WHAT YOU NEED TO DO: Without including any pictures, copy every line below exactly.

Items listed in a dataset
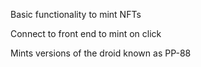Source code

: Basic functionality to mint NFTs

Connect to front end to mint on click

Mints versions of the droid known as PP-88
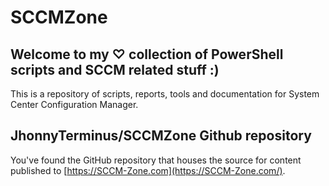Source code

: # SCCMZone

## Welcome to my ♡ collection of PowerShell scripts and SCCM related stuff :)

This is a repository of scripts, reports, tools and documentation for System Center Configuration Manager.

## JhonnyTerminus/SCCMZone Github repository

You've found the GitHub repository that houses the source for content published to [https://SCCM-Zone.com](https://SCCM-Zone.com/).
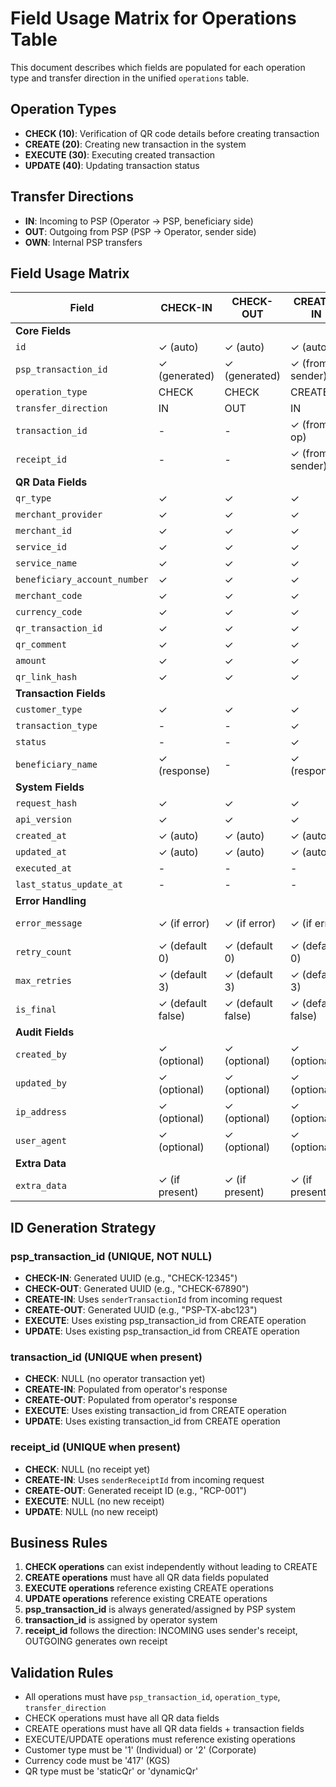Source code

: # Field Usage Matrix for Operations Table

This document describes which fields are populated for each operation type and transfer direction in the unified `operations` table.

## Operation Types

- **CHECK (10)**: Verification of QR code details before creating transaction
- **CREATE (20)**: Creating new transaction in the system
- **EXECUTE (30)**: Executing created transaction
- **UPDATE (40)**: Updating transaction status

## Transfer Directions

- **IN**: Incoming to PSP (Operator → PSP, beneficiary side)
- **OUT**: Outgoing from PSP (PSP → Operator, sender side)
- **OWN**: Internal PSP transfers

## Field Usage Matrix

| Field | CHECK-IN | CHECK-OUT | CREATE-IN | CREATE-OUT | EXECUTE | UPDATE |
|-------|----------|-----------|-----------|------------|---------|--------|
| **Core Fields** |
| `id` | ✓ (auto) | ✓ (auto) | ✓ (auto) | ✓ (auto) | ✓ (auto) | ✓ (auto) |
| `psp_transaction_id` | ✓ (generated) | ✓ (generated) | ✓ (from sender) | ✓ (generated) | ✓ (existing) | ✓ (existing) |
| `operation_type` | CHECK | CHECK | CREATE | CREATE | EXECUTE | UPDATE |
| `transfer_direction` | IN | OUT | IN | OUT | IN/OUT | IN/OUT |
| `transaction_id` | - | - | ✓ (from op) | ✓ (to op) | ✓ (existing) | ✓ (existing) |
| `receipt_id` | - | - | ✓ (from sender) | ✓ (generated) | - | - |
| **QR Data Fields** |
| `qr_type` | ✓ | ✓ | ✓ | ✓ | - | - |
| `merchant_provider` | ✓ | ✓ | ✓ | ✓ | - | - |
| `merchant_id` | ✓ | ✓ | ✓ | ✓ | - | - |
| `service_id` | ✓ | ✓ | ✓ | ✓ | - | - |
| `service_name` | ✓ | ✓ | ✓ | ✓ | - | - |
| `beneficiary_account_number` | ✓ | ✓ | ✓ | ✓ | - | - |
| `merchant_code` | ✓ | ✓ | ✓ | ✓ | - | - |
| `currency_code` | ✓ | ✓ | ✓ | ✓ | - | - |
| `qr_transaction_id` | ✓ | ✓ | ✓ | ✓ | - | - |
| `qr_comment` | ✓ | ✓ | ✓ | ✓ | - | - |
| `amount` | ✓ | ✓ | ✓ | ✓ | - | - |
| `qr_link_hash` | ✓ | ✓ | ✓ | ✓ | - | - |
| **Transaction Fields** |
| `customer_type` | ✓ | ✓ | ✓ | ✓ | - | - |
| `transaction_type` | - | - | ✓ | ✓ | - | - |
| `status` | - | - | ✓ | ✓ | ✓ | ✓ |
| `beneficiary_name` | ✓ (response) | - | ✓ (response) | - | ✓ (response) | - |
| **System Fields** |
| `request_hash` | ✓ | ✓ | ✓ | ✓ | - | - |
| `api_version` | ✓ | ✓ | ✓ | ✓ | - | - |
| `created_at` | ✓ (auto) | ✓ (auto) | ✓ (auto) | ✓ (auto) | ✓ (auto) | ✓ (auto) |
| `updated_at` | ✓ (auto) | ✓ (auto) | ✓ (auto) | ✓ (auto) | ✓ (auto) | ✓ (auto) |
| `executed_at` | - | - | - | - | ✓ | - |
| `last_status_update_at` | - | - | - | - | - | ✓ |
| **Error Handling** |
| `error_message` | ✓ (if error) | ✓ (if error) | ✓ (if error) | ✓ (if error) | ✓ (if error) | ✓ (if error) |
| `retry_count` | ✓ (default 0) | ✓ (default 0) | ✓ (default 0) | ✓ (default 0) | ✓ (existing) | ✓ (existing) |
| `max_retries` | ✓ (default 3) | ✓ (default 3) | ✓ (default 3) | ✓ (default 3) | ✓ (existing) | ✓ (existing) |
| `is_final` | ✓ (default false) | ✓ (default false) | ✓ (default false) | ✓ (default false) | ✓ (existing) | ✓ (existing) |
| **Audit Fields** |
| `created_by` | ✓ (optional) | ✓ (optional) | ✓ (optional) | ✓ (optional) | ✓ (optional) | ✓ (optional) |
| `updated_by` | ✓ (optional) | ✓ (optional) | ✓ (optional) | ✓ (optional) | ✓ (optional) | ✓ (optional) |
| `ip_address` | ✓ (optional) | ✓ (optional) | ✓ (optional) | ✓ (optional) | ✓ (optional) | ✓ (optional) |
| `user_agent` | ✓ (optional) | ✓ (optional) | ✓ (optional) | ✓ (optional) | ✓ (optional) | ✓ (optional) |
| **Extra Data** |
| `extra_data` | ✓ (if present) | ✓ (if present) | ✓ (if present) | ✓ (if present) | - | - |

## ID Generation Strategy

### psp_transaction_id (UNIQUE, NOT NULL)
- **CHECK-IN**: Generated UUID (e.g., "CHECK-12345")
- **CHECK-OUT**: Generated UUID (e.g., "CHECK-67890")
- **CREATE-IN**: Uses `senderTransactionId` from incoming request
- **CREATE-OUT**: Generated UUID (e.g., "PSP-TX-abc123")
- **EXECUTE**: Uses existing psp_transaction_id from CREATE operation
- **UPDATE**: Uses existing psp_transaction_id from CREATE operation

### transaction_id (UNIQUE when present)
- **CHECK**: NULL (no operator transaction yet)
- **CREATE-IN**: Populated from operator's response
- **CREATE-OUT**: Populated from operator's response
- **EXECUTE**: Uses existing transaction_id from CREATE operation
- **UPDATE**: Uses existing transaction_id from CREATE operation

### receipt_id (UNIQUE when present)
- **CHECK**: NULL (no receipt yet)
- **CREATE-IN**: Uses `senderReceiptId` from incoming request
- **CREATE-OUT**: Generated receipt ID (e.g., "RCP-001")
- **EXECUTE**: NULL (no new receipt)
- **UPDATE**: NULL (no new receipt)

## Business Rules

1. **CHECK operations** can exist independently without leading to CREATE
2. **CREATE operations** must have all QR data fields populated
3. **EXECUTE operations** reference existing CREATE operations
4. **UPDATE operations** reference existing CREATE operations
5. **psp_transaction_id** is always generated/assigned by PSP system
6. **transaction_id** is assigned by operator system
7. **receipt_id** follows the direction: INCOMING uses sender's receipt, OUTGOING generates own receipt

## Validation Rules

- All operations must have `psp_transaction_id`, `operation_type`, `transfer_direction`
- CHECK operations must have all QR data fields
- CREATE operations must have all QR data fields + transaction fields
- EXECUTE/UPDATE operations must reference existing operations
- Customer type must be '1' (Individual) or '2' (Corporate)
- Currency code must be '417' (KGS)
- QR type must be 'staticQr' or 'dynamicQr'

ANSWER AREA:
Source code

: Basic functionality to mint NFTs

Connect to front end to mint on click

Mints versions of the droid known as PP-88
Source code

: # SCCMZone

## Welcome to my ♡ collection of PowerShell scripts and SCCM related stuff :)

This is a repository of scripts, reports, tools and documentation for System Center Configuration Manager.

## JhonnyTerminus/SCCMZone Github repository

You've found the GitHub repository that houses the source for content published to [https://SCCM-Zone.com](https://SCCM-Zone.com/).
Source code

: # Field Usage Matrix for Operations Table

This document describes which fields are populated for each operation type and transfer direction in the unified `operations` table.

## Operation Types

- **CHECK (10)**: Verification of QR code details before creating transaction
- **CREATE (20)**: Creating new transaction in the system
- **EXECUTE (30)**: Executing created transaction
- **UPDATE (40)**: Updating transaction status

## Transfer Directions

- **IN**: Incoming to PSP (Operator → PSP, beneficiary side)
- **OUT**: Outgoing from PSP (PSP → Operator, sender side)
- **OWN**: Internal PSP transfers

## Field Usage Matrix

| Field | CHECK-IN | CHECK-OUT | CREATE-IN | CREATE-OUT | EXECUTE | UPDATE |
|-------|----------|-----------|-----------|------------|---------|--------|
| **Core Fields** |
| `id` | ✓ (auto) | ✓ (auto) | ✓ (auto) | ✓ (auto) | ✓ (auto) | ✓ (auto) |
| `psp_transaction_id` | ✓ (generated) | ✓ (generated) | ✓ (from sender) | ✓ (generated) | ✓ (existing) | ✓ (existing) |
| `operation_type` | CHECK | CHECK | CREATE | CREATE | EXECUTE | UPDATE |
| `transfer_direction` | IN | OUT | IN | OUT | IN/OUT | IN/OUT |
| `transaction_id` | - | - | ✓ (from op) | ✓ (to op) | ✓ (existing) | ✓ (existing) |
| `receipt_id` | - | - | ✓ (from sender) | ✓ (generated) | - | - |
| **QR Data Fields** |
| `qr_type` | ✓ | ✓ | ✓ | ✓ | - | - |
| `merchant_provider` | ✓ | ✓ | ✓ | ✓ | - | - |
| `merchant_id` | ✓ | ✓ | ✓ | ✓ | - | - |
| `service_id` | ✓ | ✓ | ✓ | ✓ | - | - |
| `service_name` | ✓ | ✓ | ✓ | ✓ | - | - |
| `beneficiary_account_number` | ✓ | ✓ | ✓ | ✓ | - | - |
| `merchant_code` | ✓ | ✓ | ✓ | ✓ | - | - |
| `currency_code` | ✓ | ✓ | ✓ | ✓ | - | - |
| `qr_transaction_id` | ✓ | ✓ | ✓ | ✓ | - | - |
| `qr_comment` | ✓ | ✓ | ✓ | ✓ | - | - |
| `amount` | ✓ | ✓ | ✓ | ✓ | - | - |
| `qr_link_hash` | ✓ | ✓ | ✓ | ✓ | - | - |
| **Transaction Fields** |
| `customer_type` | ✓ | ✓ | ✓ | ✓ | - | - |
| `transaction_type` | - | - | ✓ | ✓ | - | - |
| `status` | - | - | ✓ | ✓ | ✓ | ✓ |
| `beneficiary_name` | ✓ (response) | - | ✓ (response) | - | ✓ (response) | - |
| **System Fields** |
| `request_hash` | ✓ | ✓ | ✓ | ✓ | - | - |
| `api_version` | ✓ | ✓ | ✓ | ✓ | - | - |
| `created_at` | ✓ (auto) | ✓ (auto) | ✓ (auto) | ✓ (auto) | ✓ (auto) | ✓ (auto) |
| `updated_at` | ✓ (auto) | ✓ (auto) | ✓ (auto) | ✓ (auto) | ✓ (auto) | ✓ (auto) |
| `executed_at` | - | - | - | - | ✓ | - |
| `last_status_update_at` | - | - | - | - | - | ✓ |
| **Error Handling** |
| `error_message` | ✓ (if error) | ✓ (if error) | ✓ (if error) | ✓ (if error) | ✓ (if error) | ✓ (if error) |
| `retry_count` | ✓ (default 0) | ✓ (default 0) | ✓ (default 0) | ✓ (default 0) | ✓ (existing) | ✓ (existing) |
| `max_retries` | ✓ (default 3) | ✓ (default 3) | ✓ (default 3) | ✓ (default 3) | ✓ (existing) | ✓ (existing) |
| `is_final` | ✓ (default false) | ✓ (default false) | ✓ (default false) | ✓ (default false) | ✓ (existing) | ✓ (existing) |
| **Audit Fields** |
| `created_by` | ✓ (optional) | ✓ (optional) | ✓ (optional) | ✓ (optional) | ✓ (optional) | ✓ (optional) |
| `updated_by` | ✓ (optional) | ✓ (optional) | ✓ (optional) | ✓ (optional) | ✓ (optional) | ✓ (optional) |
| `ip_address` | ✓ (optional) | ✓ (optional) | ✓ (optional) | ✓ (optional) | ✓ (optional) | ✓ (optional) |
| `user_agent` | ✓ (optional) | ✓ (optional) | ✓ (optional) | ✓ (optional) | ✓ (optional) | ✓ (optional) |
| **Extra Data** |
| `extra_data` | ✓ (if present) | ✓ (if present) | ✓ (if present) | ✓ (if present) | - | - |

## ID Generation Strategy

### psp_transaction_id (UNIQUE, NOT NULL)
- **CHECK-IN**: Generated UUID (e.g., "CHECK-12345")
- **CHECK-OUT**: Generated UUID (e.g., "CHECK-67890")
- **CREATE-IN**: Uses `senderTransactionId` from incoming request
- **CREATE-OUT**: Generated UUID (e.g., "PSP-TX-abc123")
- **EXECUTE**: Uses existing psp_transaction_id from CREATE operation
- **UPDATE**: Uses existing psp_transaction_id from CREATE operation

### transaction_id (UNIQUE when present)
- **CHECK**: NULL (no operator transaction yet)
- **CREATE-IN**: Populated from operator's response
- **CREATE-OUT**: Populated from operator's response
- **EXECUTE**: Uses existing transaction_id from CREATE operation
- **UPDATE**: Uses existing transaction_id from CREATE operation

### receipt_id (UNIQUE when present)
- **CHECK**: NULL (no receipt yet)
- **CREATE-IN**: Uses `senderReceiptId` from incoming request
- **CREATE-OUT**: Generated receipt ID (e.g., "RCP-001")
- **EXECUTE**: NULL (no new receipt)
- **UPDATE**: NULL (no new receipt)

## Business Rules

1. **CHECK operations** can exist independently without leading to CREATE
2. **CREATE operations** must have all QR data fields populated
3. **EXECUTE operations** reference existing CREATE operations
4. **UPDATE operations** reference existing CREATE operations
5. **psp_transaction_id** is always generated/assigned by PSP system
6. **transaction_id** is assigned by operator system
7. **receipt_id** follows the direction: INCOMING uses sender's receipt, OUTGOING generates own receipt

## Validation Rules

- All operations must have `psp_transaction_id`, `operation_type`, `transfer_direction`
- CHECK operations must have all QR data fields
- CREATE operations must have all QR data fields + transaction fields
- EXECUTE/UPDATE operations must reference existing operations
- Customer type must be '1' (Individual) or '2' (Corporate)
- Currency code must be '417' (KGS)
- QR type must be 'staticQr' or 'dynamicQr'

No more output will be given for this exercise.